# Health DGA Score Notebook
Last Updated August 29 2023

In [None]:
import os
import requests
import json
import ast
import pandas as pd
import yaml

In [None]:
def load_credentials(credentials_file):
    from ibm_watson_studio_lib import access_project_or_space
    wslib = access_project_or_space()
    
    for file in [credentials_file]:
        data = wslib.load_data(file)
        with open(f"./{file}", "wb") as f:
            f.write(data.read())

### Create the Bearer Token

In [None]:
credentials_file = "../../config/credentials/wml-credentials.json"
with open(credentials_file, "r") as f:
    credentials = json.load(f)

In [None]:
# Assuming you have these variables set somewhere in your script
USERNAME = credentials["username"]
API_KEY = credentials["apikey"]
DATAPLATFORM_URL = credentials["url"]

In [None]:
headers = {
    'Content-type': 'application/json'
}
data = {
    'username': USERNAME,
    'api_key': API_KEY
}

In [None]:
response = requests.post(
    f"{DATAPLATFORM_URL}/icp4d-api/v1/authorize", 
    headers=headers, 
    data=json.dumps(data),
    verify=False  # This corresponds to the '-k' or '--insecure' flag in curl
)
token = response.text
dict_token = ast.literal_eval(token)
bearer_token = dict_token['token']

### Load the Data

In [None]:
data_path = '../data/training.csv'

In [None]:
df = pd.read_csv(data_path)

In [None]:
df.head(5)

In [None]:
df.shape

In [None]:
df.columns

### Choose all three electrical lines

In [None]:
feature_columns = ['DGAR-H2','DGAR-O2','DGAR-N2','DGAR-CH4','DGAR-CO','DGAR-CO2','DGAR-C2H4','DGAR-C2H6','DGAR-C2H2','DBDS','POWER_FACT','INTER_V','DI_RIG','H2O']

In [None]:
df_score_all = df[feature_columns]

In [None]:
df_score_all.head(100)

In [None]:
df.shape

## Send the Data for Scoring

In [None]:
model_factory_config_file_name = "../config/deployment_info.yml"
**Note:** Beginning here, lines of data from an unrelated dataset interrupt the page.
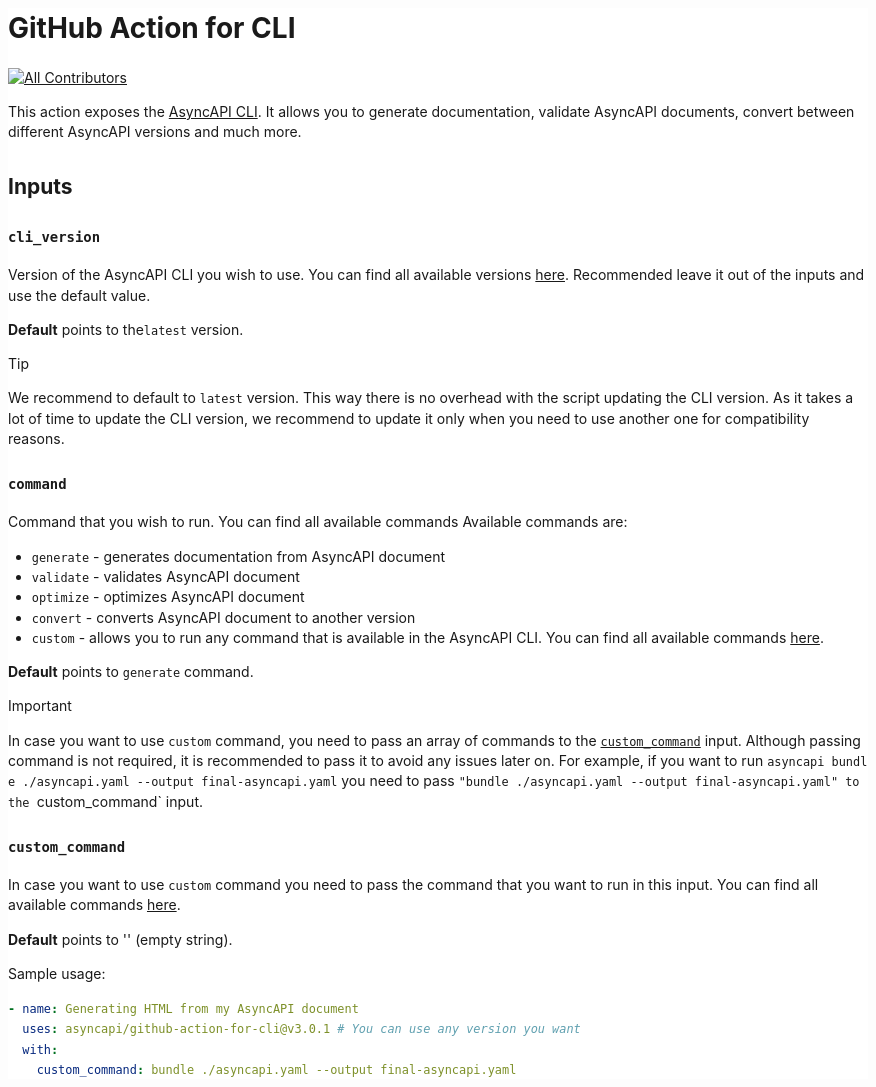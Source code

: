 # GitHub Action for CLI

[![All Contributors](https://img.shields.io/badge/all_contributors-6-orange.svg?style=flat-square)](#contributors-)


This action exposes the [AsyncAPI CLI](https://github.com/asyncapi/cli). It allows you to generate documentation, validate AsyncAPI documents, convert between different AsyncAPI versions and much more.

## Inputs

### `cli_version`

Version of the AsyncAPI CLI you wish to use. You can find all available versions [here](https://github.com/asyncapi/cli/releases). Recommended leave it out of the inputs and use the default value.

**Default** points to the`latest` version.

> [!TIP]
> We recommend to default to `latest` version. This way there is no overhead with the script updating the CLI version. As it takes a lot of time to update the CLI version, we recommend to update it only when you need to use another one for compatibility reasons.

### `command`

Command that you wish to run. You can find all available commands Available commands are:
- `generate` - generates documentation from AsyncAPI document
- `validate` - validates AsyncAPI document
- `optimize` - optimizes AsyncAPI document
- `convert` - converts AsyncAPI document to another version
- `custom` - allows you to run any command that is available in the AsyncAPI CLI. You can find all available commands [here](https://www.asyncapi.com/docs/tools/cli/usage).

**Default** points to `generate` command.

> [!IMPORTANT]
> In case you want to use `custom` command, you need to pass an array of commands to the [`custom_command`](#custom_command) input. Although passing command is not required, it is recommended to pass it to avoid any issues later on.
> For example, if you want to run `asyncapi bundle ./asyncapi.yaml --output final-asyncapi.yaml` you need to pass `"bundle ./asyncapi.yaml --output final-asyncapi.yaml" to the `custom_command` input.

### `custom_command`

In case you want to use `custom` command you need to pass the command that you want to run in this input. You can find all available commands [here](https://www.asyncapi.com/docs/tools/cli/usage). 

**Default** points to '' (empty string).

Sample usage:

```yaml
- name: Generating HTML from my AsyncAPI document
  uses: asyncapi/github-action-for-cli@v3.0.1 # You can use any version you want
  with:
    custom_command: bundle ./asyncapi.yaml --output final-asyncapi.yaml
```
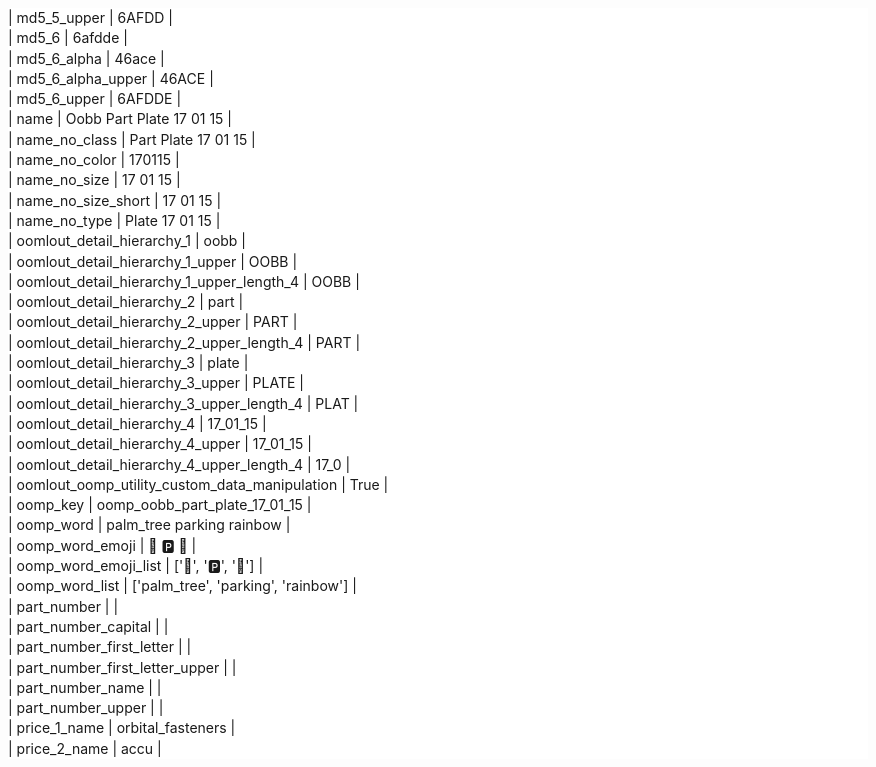 | md5_5_upper | 6AFDD |  
| md5_6 | 6afdde |  
| md5_6_alpha | 46ace |  
| md5_6_alpha_upper | 46ACE |  
| md5_6_upper | 6AFDDE |  
| name | Oobb Part Plate 17 01 15 |  
| name_no_class | Part Plate 17 01 15 |  
| name_no_color | 170115 |  
| name_no_size | 17 01 15 |  
| name_no_size_short | 17 01 15 |  
| name_no_type | Plate 17 01 15 |  
| oomlout_detail_hierarchy_1 | oobb |  
| oomlout_detail_hierarchy_1_upper | OOBB |  
| oomlout_detail_hierarchy_1_upper_length_4 | OOBB |  
| oomlout_detail_hierarchy_2 | part |  
| oomlout_detail_hierarchy_2_upper | PART |  
| oomlout_detail_hierarchy_2_upper_length_4 | PART |  
| oomlout_detail_hierarchy_3 | plate |  
| oomlout_detail_hierarchy_3_upper | PLATE |  
| oomlout_detail_hierarchy_3_upper_length_4 | PLAT |  
| oomlout_detail_hierarchy_4 | 17_01_15 |  
| oomlout_detail_hierarchy_4_upper | 17_01_15 |  
| oomlout_detail_hierarchy_4_upper_length_4 | 17_0 |  
| oomlout_oomp_utility_custom_data_manipulation | True |  
| oomp_key | oomp_oobb_part_plate_17_01_15 |  
| oomp_word | palm_tree parking rainbow |  
| oomp_word_emoji | :palm_tree: :parking: :rainbow: |  
| oomp_word_emoji_list | [':palm_tree:', ':parking:', ':rainbow:'] |  
| oomp_word_list | ['palm_tree', 'parking', 'rainbow'] |  
| part_number |  |  
| part_number_capital |  |  
| part_number_first_letter |  |  
| part_number_first_letter_upper |  |  
| part_number_name |  |  
| part_number_upper |  |  
| price_1_name | orbital_fasteners |  
| price_2_name | accu |  
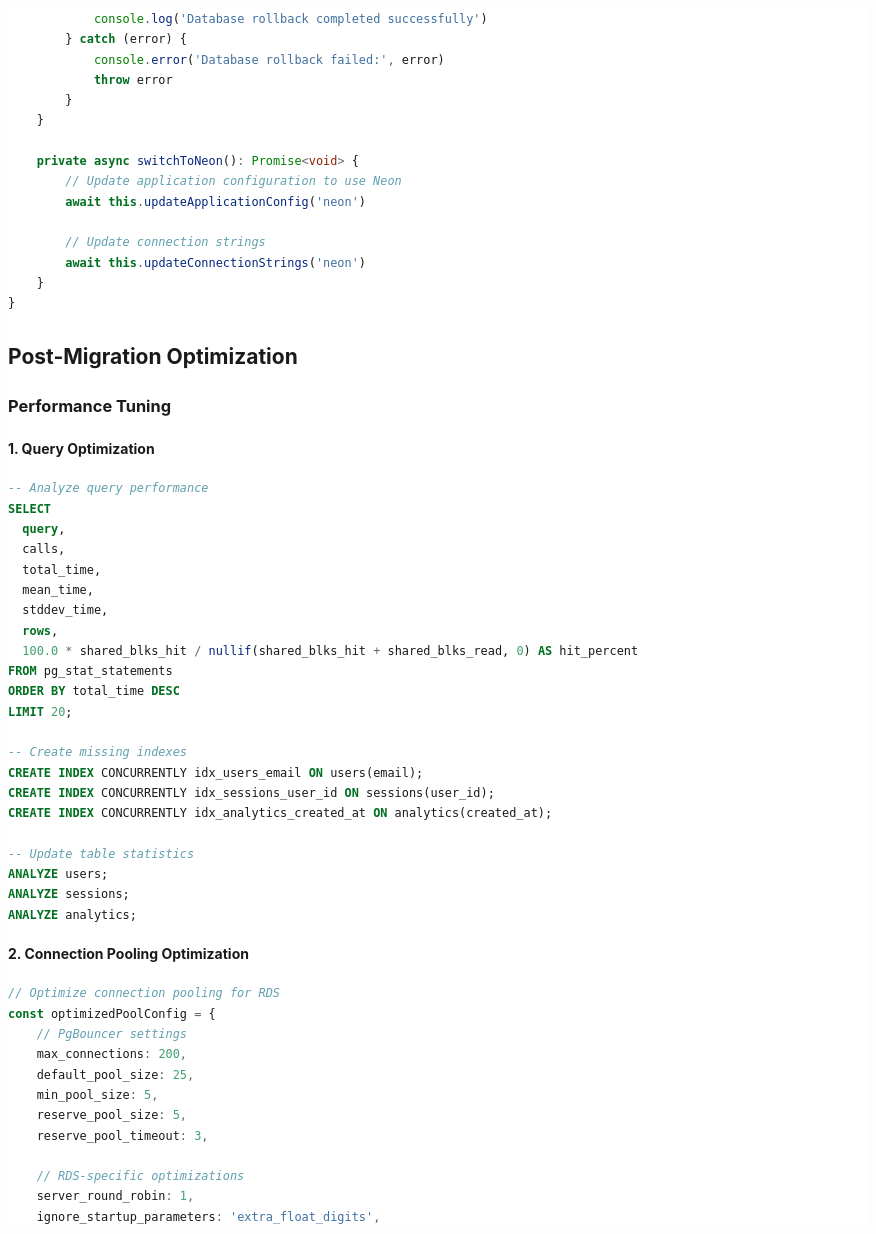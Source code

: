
 ```typescript
			console.log('Database rollback completed successfully')
		} catch (error) {
			console.error('Database rollback failed:', error)
			throw error
		}
	}

	private async switchToNeon(): Promise<void> {
		// Update application configuration to use Neon
		await this.updateApplicationConfig('neon')

		// Update connection strings
		await this.updateConnectionStrings('neon')
	}
}
```

## Post-Migration Optimization

### Performance Tuning

#### 1. Query Optimization

```sql
-- Analyze query performance
SELECT
  query,
  calls,
  total_time,
  mean_time,
  stddev_time,
  rows,
  100.0 * shared_blks_hit / nullif(shared_blks_hit + shared_blks_read, 0) AS hit_percent
FROM pg_stat_statements
ORDER BY total_time DESC
LIMIT 20;

-- Create missing indexes
CREATE INDEX CONCURRENTLY idx_users_email ON users(email);
CREATE INDEX CONCURRENTLY idx_sessions_user_id ON sessions(user_id);
CREATE INDEX CONCURRENTLY idx_analytics_created_at ON analytics(created_at);

-- Update table statistics
ANALYZE users;
ANALYZE sessions;
ANALYZE analytics;
```

#### 2. Connection Pooling Optimization

```typescript
// Optimize connection pooling for RDS
const optimizedPoolConfig = {
	// PgBouncer settings
	max_connections: 200,
	default_pool_size: 25,
	min_pool_size: 5,
	reserve_pool_size: 5,
	reserve_pool_timeout: 3,

	// RDS-specific optimizations
	server_round_robin: 1,
	ignore_startup_parameters: 'extra_float_digits',

```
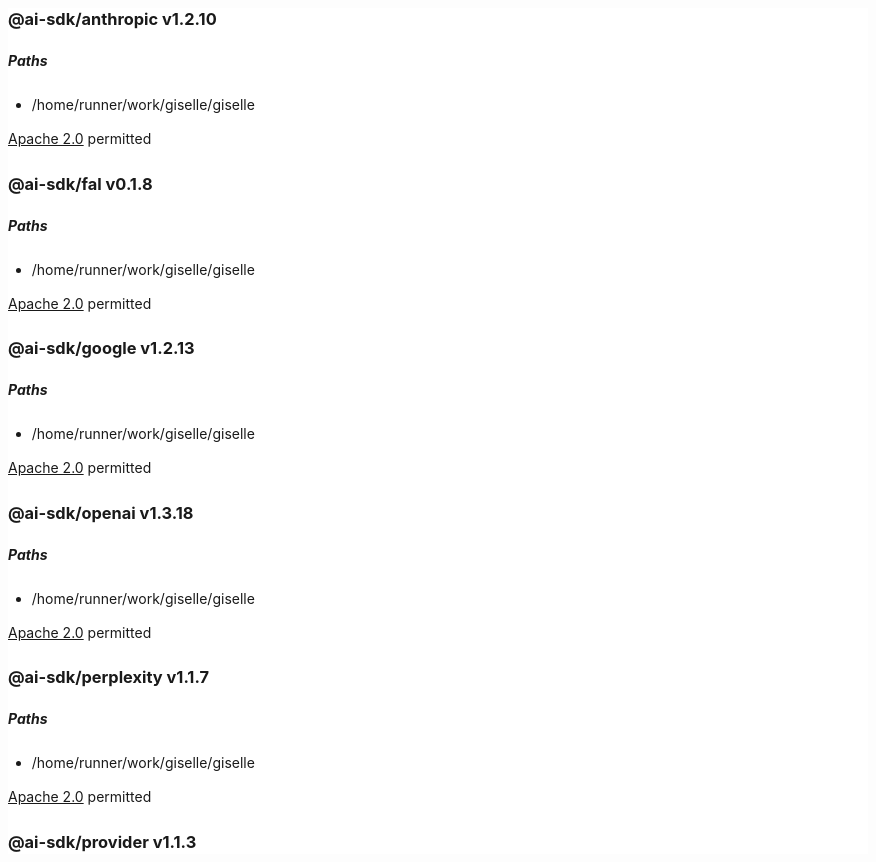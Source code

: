 
<a name="@ai-sdk/anthropic"></a>
### @ai-sdk/anthropic v1.2.10
#### 

##### Paths
* /home/runner/work/giselle/giselle

<a href="http://www.apache.org/licenses/LICENSE-2.0.txt">Apache 2.0</a> permitted



<a name="@ai-sdk/fal"></a>
### @ai-sdk/fal v0.1.8
#### 

##### Paths
* /home/runner/work/giselle/giselle

<a href="http://www.apache.org/licenses/LICENSE-2.0.txt">Apache 2.0</a> permitted



<a name="@ai-sdk/google"></a>
### @ai-sdk/google v1.2.13
#### 

##### Paths
* /home/runner/work/giselle/giselle

<a href="http://www.apache.org/licenses/LICENSE-2.0.txt">Apache 2.0</a> permitted



<a name="@ai-sdk/openai"></a>
### @ai-sdk/openai v1.3.18
#### 

##### Paths
* /home/runner/work/giselle/giselle

<a href="http://www.apache.org/licenses/LICENSE-2.0.txt">Apache 2.0</a> permitted



<a name="@ai-sdk/perplexity"></a>
### @ai-sdk/perplexity v1.1.7
#### 

##### Paths
* /home/runner/work/giselle/giselle

<a href="http://www.apache.org/licenses/LICENSE-2.0.txt">Apache 2.0</a> permitted



<a name="@ai-sdk/provider"></a>
### @ai-sdk/provider v1.1.3
####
with open(model_factory_config_file_name, 'r') as file:
    model_factory_config = yaml.safe_load(file)

print(model_factory_config)

In [None]:
array_of_input_fields = list(df_score_all.columns) 
array_of_values_to_be_scored = df_score_all[array_of_input_fields].values.tolist()

print("Input Data")
print(array_of_input_fields)
df_score_all[array_of_input_fields].head(10)

In [None]:
# retrieve the CP4D endpoint at the IBM Watson Studio
scoring_url = model_factory_config['cp4d_url']
scoring_url

In [None]:
array_of_input_fields

In [None]:
array_of_values_to_be_scored

In [None]:
import urllib3, requests, json

# scoring_url = 'https://cpd-ibm-cpd.mas-demo-cp4d-822c5cdfc486f5db3c3145c89ca6409d-0000.us-south.containers.appdomain.cloud/ml/v4/deployments/14b272a1-111b-4196-9b07-eec757faaaca/predictions?version=2023-08-29'

header = {'Content-Type': 'application/json', 'Authorization': 'Bearer ' + bearer_token}

# NOTE: manually define and pass the array(s) of values to be scored in the next line
payload_scoring = {"input_data": [{"fields": array_of_input_fields, "values": array_of_values_to_be_scored}]}
print("Input payload")
print(json.dumps(payload_scoring, indent=2))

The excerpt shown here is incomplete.